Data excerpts
>>>>

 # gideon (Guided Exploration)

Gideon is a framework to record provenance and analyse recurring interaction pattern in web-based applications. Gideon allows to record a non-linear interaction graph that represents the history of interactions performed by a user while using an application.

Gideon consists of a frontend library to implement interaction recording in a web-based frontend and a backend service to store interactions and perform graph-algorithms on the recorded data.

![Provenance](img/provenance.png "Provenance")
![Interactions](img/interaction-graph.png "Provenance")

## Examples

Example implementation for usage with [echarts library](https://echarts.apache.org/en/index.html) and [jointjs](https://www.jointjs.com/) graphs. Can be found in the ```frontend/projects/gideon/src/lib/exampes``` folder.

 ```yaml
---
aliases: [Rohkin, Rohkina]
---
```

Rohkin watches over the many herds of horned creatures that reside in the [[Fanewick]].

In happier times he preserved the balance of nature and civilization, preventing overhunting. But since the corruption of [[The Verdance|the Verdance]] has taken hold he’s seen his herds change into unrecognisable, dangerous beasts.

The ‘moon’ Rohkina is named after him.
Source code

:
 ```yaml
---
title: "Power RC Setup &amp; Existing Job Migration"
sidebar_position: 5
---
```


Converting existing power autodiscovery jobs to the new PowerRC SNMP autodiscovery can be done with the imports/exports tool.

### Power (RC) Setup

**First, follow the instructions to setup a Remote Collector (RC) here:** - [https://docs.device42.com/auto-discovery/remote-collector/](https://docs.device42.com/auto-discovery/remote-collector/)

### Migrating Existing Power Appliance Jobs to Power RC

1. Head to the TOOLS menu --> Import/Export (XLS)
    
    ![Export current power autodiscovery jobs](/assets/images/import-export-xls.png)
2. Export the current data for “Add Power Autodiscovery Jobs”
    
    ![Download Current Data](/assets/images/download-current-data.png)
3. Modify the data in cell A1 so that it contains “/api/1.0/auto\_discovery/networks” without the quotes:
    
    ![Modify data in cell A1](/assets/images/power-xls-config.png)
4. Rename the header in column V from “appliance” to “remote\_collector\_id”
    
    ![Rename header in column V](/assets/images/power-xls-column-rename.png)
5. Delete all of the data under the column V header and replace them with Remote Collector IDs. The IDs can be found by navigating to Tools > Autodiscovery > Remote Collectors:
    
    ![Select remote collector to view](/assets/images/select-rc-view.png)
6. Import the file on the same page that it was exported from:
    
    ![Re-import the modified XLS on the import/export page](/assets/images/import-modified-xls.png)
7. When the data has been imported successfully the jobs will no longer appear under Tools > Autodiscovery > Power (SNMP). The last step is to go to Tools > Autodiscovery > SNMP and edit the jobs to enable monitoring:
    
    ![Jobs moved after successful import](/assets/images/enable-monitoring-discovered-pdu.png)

<<<<

What is being asked
Output, from the data above, the lines from the line with "Converting existing power" to the line with "power autodiscovery jobs](/assets/images/import-export-xls.png)" exactly as they stand, both ends included and nothing else.

Solution to the problem
Converting existing power autodiscovery jobs to the new PowerRC SNMP autodiscovery can be done with the imports/exports tool.

### Power (RC) Setup

**First, follow the instructions to setup a Remote Collector (RC) here:** - [https://docs.device42.com/auto-discovery/remote-collector/](https://docs.device42.com/auto-discovery/remote-collector/)

### Migrating Existing Power Appliance Jobs to Power RC

1. Head to the TOOLS menu --> Import/Export (XLS)
    
    ![Export current power autodiscovery jobs](/assets/images/import-export-xls.png)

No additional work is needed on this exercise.